Paul Flessland, Published February 06 2013
North Dakota fire training nonprofit asks for state fundingMANDAN, N.D. – A nonprofit that trains volunteer firefighters in North Dakota is seeking state funding that backers say will keep it from burning out.
Fire Academy of North Dakota has been operating with donations from Mandan businesses, oil companies and some Fargo businesses, but it is “barely enough to keep us alive,” said Darrell Graf, the academy’s chief. “It’s an uphill battle.”
Graf is asking the state for a $125,000 grant to help fund the academy, which is run solely by volunteers.
Between raising funds, maintaining equipment and teaching classes, the volunteers have become overburdened, Graf said.
“Why are we having to raise money when the state is sitting on an oil gold mine?” he said.
The academy, founded in 2003, has provided more than 750 volunteer firefighters with hands-on experience, he said. Members of the academy go to the volunteer fire departments and give them specialized training with their equipment. They also hold summer training sessions at their facility in Medina.
The only alternatives for training the state’s volunteer firefighters have are to go out of the state or attend a session in February in Minot. However, the Minot session doesn’t offer much outside training.

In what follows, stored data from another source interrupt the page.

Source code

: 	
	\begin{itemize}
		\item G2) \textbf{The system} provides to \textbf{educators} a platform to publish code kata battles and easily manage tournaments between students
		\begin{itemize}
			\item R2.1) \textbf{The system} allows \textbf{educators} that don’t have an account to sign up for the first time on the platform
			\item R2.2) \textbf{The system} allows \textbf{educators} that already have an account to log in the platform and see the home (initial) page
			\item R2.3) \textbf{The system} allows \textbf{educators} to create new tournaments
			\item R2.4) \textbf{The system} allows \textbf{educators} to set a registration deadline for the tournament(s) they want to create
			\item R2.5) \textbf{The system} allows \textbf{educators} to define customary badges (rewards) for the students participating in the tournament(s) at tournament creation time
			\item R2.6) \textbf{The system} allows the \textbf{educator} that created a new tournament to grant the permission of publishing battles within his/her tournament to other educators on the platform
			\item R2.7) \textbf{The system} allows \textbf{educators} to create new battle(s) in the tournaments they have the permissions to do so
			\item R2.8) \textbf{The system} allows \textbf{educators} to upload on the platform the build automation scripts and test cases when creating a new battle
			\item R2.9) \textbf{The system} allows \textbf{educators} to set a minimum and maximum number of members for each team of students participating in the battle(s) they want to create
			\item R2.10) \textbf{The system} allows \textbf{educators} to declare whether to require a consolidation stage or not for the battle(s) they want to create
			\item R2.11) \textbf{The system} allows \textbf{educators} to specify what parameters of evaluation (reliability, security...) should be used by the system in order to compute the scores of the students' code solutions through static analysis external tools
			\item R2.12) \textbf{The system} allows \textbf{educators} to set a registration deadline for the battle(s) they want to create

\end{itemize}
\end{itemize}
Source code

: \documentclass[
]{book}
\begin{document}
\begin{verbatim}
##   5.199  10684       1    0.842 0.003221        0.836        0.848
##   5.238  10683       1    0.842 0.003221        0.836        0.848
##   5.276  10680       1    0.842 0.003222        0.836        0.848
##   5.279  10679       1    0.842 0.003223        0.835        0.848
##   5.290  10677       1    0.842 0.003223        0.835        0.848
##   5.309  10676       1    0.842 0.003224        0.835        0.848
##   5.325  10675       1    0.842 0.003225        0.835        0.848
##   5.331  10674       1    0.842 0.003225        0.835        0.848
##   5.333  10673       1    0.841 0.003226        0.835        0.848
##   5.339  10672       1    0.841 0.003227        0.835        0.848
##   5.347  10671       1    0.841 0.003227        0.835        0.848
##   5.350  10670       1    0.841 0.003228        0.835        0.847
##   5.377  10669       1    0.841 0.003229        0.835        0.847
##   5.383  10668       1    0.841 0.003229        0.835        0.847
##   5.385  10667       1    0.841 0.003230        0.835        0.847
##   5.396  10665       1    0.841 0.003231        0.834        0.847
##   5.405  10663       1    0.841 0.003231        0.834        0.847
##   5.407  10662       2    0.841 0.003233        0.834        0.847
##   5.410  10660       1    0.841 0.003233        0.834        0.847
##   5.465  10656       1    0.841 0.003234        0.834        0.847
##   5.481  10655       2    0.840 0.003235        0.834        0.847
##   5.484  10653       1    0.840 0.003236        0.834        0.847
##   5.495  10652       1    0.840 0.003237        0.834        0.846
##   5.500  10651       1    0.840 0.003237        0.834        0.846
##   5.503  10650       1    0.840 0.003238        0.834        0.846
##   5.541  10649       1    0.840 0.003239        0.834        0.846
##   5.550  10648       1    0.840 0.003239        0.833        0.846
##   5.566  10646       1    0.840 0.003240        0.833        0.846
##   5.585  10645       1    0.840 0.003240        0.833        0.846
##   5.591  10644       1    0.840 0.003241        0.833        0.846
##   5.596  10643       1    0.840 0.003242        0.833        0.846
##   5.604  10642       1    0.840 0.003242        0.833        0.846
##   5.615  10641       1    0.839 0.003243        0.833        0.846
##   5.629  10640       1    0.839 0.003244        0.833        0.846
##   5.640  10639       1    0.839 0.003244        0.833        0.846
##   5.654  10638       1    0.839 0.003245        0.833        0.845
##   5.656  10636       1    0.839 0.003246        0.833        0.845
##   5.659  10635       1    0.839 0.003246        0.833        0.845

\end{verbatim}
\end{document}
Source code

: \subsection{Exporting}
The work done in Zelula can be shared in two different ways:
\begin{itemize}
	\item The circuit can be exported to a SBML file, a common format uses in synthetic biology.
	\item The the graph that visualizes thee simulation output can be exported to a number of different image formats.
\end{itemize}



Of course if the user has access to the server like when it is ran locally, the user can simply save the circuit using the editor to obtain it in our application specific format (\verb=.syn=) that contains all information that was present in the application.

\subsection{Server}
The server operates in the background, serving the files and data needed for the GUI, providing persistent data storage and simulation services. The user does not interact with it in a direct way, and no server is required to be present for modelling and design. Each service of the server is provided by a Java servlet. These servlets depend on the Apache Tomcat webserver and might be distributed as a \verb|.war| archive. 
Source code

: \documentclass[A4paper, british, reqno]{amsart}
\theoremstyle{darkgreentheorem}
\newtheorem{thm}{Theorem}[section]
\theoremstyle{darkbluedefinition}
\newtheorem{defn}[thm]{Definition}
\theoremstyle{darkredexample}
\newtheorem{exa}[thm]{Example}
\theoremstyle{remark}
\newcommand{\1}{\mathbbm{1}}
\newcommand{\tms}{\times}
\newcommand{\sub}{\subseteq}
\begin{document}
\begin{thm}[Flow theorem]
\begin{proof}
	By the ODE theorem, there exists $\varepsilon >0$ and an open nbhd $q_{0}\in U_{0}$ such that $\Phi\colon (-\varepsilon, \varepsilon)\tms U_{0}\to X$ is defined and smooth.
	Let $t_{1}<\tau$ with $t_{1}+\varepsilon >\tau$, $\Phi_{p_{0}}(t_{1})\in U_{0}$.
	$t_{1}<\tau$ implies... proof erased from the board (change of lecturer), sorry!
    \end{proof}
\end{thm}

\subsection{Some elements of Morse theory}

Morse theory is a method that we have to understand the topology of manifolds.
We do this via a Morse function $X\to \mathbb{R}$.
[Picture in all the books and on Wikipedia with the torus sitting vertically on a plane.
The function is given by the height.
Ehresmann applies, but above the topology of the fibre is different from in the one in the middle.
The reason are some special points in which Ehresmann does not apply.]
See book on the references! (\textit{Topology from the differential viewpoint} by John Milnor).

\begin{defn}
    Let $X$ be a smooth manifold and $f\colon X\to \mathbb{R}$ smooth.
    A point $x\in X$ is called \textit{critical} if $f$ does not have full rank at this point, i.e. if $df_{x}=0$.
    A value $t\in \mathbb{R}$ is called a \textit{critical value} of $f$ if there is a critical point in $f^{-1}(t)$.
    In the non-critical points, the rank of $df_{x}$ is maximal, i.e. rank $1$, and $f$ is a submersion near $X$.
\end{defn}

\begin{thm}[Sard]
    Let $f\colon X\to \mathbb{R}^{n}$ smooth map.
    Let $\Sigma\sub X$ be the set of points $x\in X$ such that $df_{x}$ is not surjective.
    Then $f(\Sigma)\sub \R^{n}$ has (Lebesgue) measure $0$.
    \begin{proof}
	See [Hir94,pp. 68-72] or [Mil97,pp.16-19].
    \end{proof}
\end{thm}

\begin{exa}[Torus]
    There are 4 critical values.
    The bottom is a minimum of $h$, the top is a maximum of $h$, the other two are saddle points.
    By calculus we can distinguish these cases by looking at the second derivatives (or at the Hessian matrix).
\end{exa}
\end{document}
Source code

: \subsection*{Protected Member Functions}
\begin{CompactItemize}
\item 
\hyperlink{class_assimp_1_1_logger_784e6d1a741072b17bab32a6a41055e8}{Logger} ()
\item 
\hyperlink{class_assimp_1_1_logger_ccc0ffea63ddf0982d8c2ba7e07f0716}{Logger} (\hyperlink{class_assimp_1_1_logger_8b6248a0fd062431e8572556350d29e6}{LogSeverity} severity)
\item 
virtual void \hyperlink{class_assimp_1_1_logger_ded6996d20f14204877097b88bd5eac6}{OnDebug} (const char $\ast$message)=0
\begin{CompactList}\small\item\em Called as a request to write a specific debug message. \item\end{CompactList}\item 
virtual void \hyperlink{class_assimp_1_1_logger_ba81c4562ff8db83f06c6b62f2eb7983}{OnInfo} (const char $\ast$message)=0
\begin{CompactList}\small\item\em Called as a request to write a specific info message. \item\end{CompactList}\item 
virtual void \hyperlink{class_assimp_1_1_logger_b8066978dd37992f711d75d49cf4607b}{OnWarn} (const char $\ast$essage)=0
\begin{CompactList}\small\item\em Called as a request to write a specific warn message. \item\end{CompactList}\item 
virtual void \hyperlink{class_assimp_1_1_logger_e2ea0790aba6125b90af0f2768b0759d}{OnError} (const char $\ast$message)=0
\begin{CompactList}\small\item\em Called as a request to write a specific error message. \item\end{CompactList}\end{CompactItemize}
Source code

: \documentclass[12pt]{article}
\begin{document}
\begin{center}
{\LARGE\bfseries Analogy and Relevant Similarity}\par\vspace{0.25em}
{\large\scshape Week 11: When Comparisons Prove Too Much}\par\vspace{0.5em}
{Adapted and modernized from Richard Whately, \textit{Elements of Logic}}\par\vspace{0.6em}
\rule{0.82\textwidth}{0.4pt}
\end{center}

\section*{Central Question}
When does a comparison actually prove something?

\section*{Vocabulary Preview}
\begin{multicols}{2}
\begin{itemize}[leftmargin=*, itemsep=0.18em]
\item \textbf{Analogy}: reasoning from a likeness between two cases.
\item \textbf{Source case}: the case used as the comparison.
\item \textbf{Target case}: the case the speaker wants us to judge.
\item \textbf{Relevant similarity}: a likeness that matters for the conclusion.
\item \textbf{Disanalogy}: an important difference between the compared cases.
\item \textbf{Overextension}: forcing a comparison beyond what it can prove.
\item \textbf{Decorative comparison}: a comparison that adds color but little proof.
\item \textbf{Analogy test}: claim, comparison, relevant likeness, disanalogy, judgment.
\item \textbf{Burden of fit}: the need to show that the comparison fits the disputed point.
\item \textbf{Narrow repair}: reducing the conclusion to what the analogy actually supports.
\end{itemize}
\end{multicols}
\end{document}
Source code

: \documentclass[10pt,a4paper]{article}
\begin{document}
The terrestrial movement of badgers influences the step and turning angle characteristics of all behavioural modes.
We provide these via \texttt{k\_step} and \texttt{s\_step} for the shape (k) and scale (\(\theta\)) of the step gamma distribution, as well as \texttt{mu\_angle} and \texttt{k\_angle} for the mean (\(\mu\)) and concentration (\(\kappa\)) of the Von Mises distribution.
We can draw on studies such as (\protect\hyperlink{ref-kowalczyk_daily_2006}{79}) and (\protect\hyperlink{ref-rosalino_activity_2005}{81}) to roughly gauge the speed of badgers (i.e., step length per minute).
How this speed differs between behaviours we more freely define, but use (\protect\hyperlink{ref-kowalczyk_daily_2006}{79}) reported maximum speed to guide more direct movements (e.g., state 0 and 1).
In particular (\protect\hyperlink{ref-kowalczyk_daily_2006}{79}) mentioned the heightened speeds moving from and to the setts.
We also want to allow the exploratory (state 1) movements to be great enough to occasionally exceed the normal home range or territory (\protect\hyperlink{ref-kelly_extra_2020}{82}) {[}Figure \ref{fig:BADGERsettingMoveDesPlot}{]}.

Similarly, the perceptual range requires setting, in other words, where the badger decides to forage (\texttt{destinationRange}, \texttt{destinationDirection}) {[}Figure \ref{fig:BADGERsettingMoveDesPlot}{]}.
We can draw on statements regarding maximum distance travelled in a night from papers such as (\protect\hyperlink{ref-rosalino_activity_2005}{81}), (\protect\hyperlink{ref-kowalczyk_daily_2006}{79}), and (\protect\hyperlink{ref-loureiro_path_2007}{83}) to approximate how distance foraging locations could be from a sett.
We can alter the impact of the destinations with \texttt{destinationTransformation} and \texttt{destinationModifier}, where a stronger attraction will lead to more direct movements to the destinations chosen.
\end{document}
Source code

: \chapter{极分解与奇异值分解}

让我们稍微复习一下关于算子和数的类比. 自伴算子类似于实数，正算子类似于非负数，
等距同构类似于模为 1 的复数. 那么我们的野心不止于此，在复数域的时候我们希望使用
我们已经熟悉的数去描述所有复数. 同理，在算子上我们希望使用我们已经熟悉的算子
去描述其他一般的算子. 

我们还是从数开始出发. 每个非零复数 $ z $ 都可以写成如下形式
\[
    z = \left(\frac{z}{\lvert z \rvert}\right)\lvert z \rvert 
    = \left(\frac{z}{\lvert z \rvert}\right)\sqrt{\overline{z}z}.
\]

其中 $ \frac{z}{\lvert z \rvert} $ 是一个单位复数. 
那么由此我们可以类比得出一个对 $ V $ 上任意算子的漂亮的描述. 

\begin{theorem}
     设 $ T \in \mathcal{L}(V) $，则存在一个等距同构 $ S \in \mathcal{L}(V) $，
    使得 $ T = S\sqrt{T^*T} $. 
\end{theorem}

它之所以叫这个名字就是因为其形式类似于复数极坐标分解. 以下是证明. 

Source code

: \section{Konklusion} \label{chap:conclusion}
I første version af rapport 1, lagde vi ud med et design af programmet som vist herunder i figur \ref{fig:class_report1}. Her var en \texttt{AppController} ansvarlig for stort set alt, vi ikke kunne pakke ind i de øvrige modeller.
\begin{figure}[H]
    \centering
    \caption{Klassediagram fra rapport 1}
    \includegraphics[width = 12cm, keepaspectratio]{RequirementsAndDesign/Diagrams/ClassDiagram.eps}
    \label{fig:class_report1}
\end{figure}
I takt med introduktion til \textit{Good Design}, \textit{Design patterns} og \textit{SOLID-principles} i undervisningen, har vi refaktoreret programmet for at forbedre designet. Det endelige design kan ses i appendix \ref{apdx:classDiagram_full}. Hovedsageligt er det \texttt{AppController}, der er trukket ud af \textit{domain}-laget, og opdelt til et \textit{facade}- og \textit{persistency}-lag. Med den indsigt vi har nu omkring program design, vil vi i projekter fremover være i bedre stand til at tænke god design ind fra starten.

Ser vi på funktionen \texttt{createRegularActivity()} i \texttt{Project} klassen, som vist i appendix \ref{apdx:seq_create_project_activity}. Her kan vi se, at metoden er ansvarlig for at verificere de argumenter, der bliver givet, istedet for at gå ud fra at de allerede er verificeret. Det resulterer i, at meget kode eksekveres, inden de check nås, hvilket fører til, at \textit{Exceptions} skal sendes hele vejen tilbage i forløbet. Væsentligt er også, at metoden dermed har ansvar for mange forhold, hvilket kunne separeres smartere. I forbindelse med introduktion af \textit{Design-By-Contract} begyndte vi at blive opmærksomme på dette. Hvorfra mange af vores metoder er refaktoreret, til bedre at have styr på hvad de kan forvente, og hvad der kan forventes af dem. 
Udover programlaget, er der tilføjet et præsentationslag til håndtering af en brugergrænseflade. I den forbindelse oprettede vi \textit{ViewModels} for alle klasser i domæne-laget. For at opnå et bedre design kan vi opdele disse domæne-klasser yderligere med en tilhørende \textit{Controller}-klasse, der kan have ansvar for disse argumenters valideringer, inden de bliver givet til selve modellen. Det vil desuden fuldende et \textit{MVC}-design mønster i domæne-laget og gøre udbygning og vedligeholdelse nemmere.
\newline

Jordan Stolz, a native of Sykeston, attended one of Fire Academy’s weeklong sessions in the summer of 2012 and praises their hands-on approach.
“You can read about it all you want, but you’ll never learn it until you actually do it,” said Stolz, now a student at Union College in Lincoln, Neb.
It also gives high school and college students a taste of what it is like to be a firefighter and if it is a career they actually want to pursue.
Only two students have ever decided that firefighting wasn’t for them after attending the academy, Graf said.
Stolz said he thinks the academy is worthy of state funding.
“I learned more in one week than some of my friends learned in a whole year of their fire training,” he said.
Fire Academy supporters have proposed legislation, Senate Bill 2327, to provide funding to maintain training equipment, such as a 50-foot-tall rescue tower and combustible buildings, as well as to secure land for a new facility in Mandan.
The bill is slated for a committee hearing today.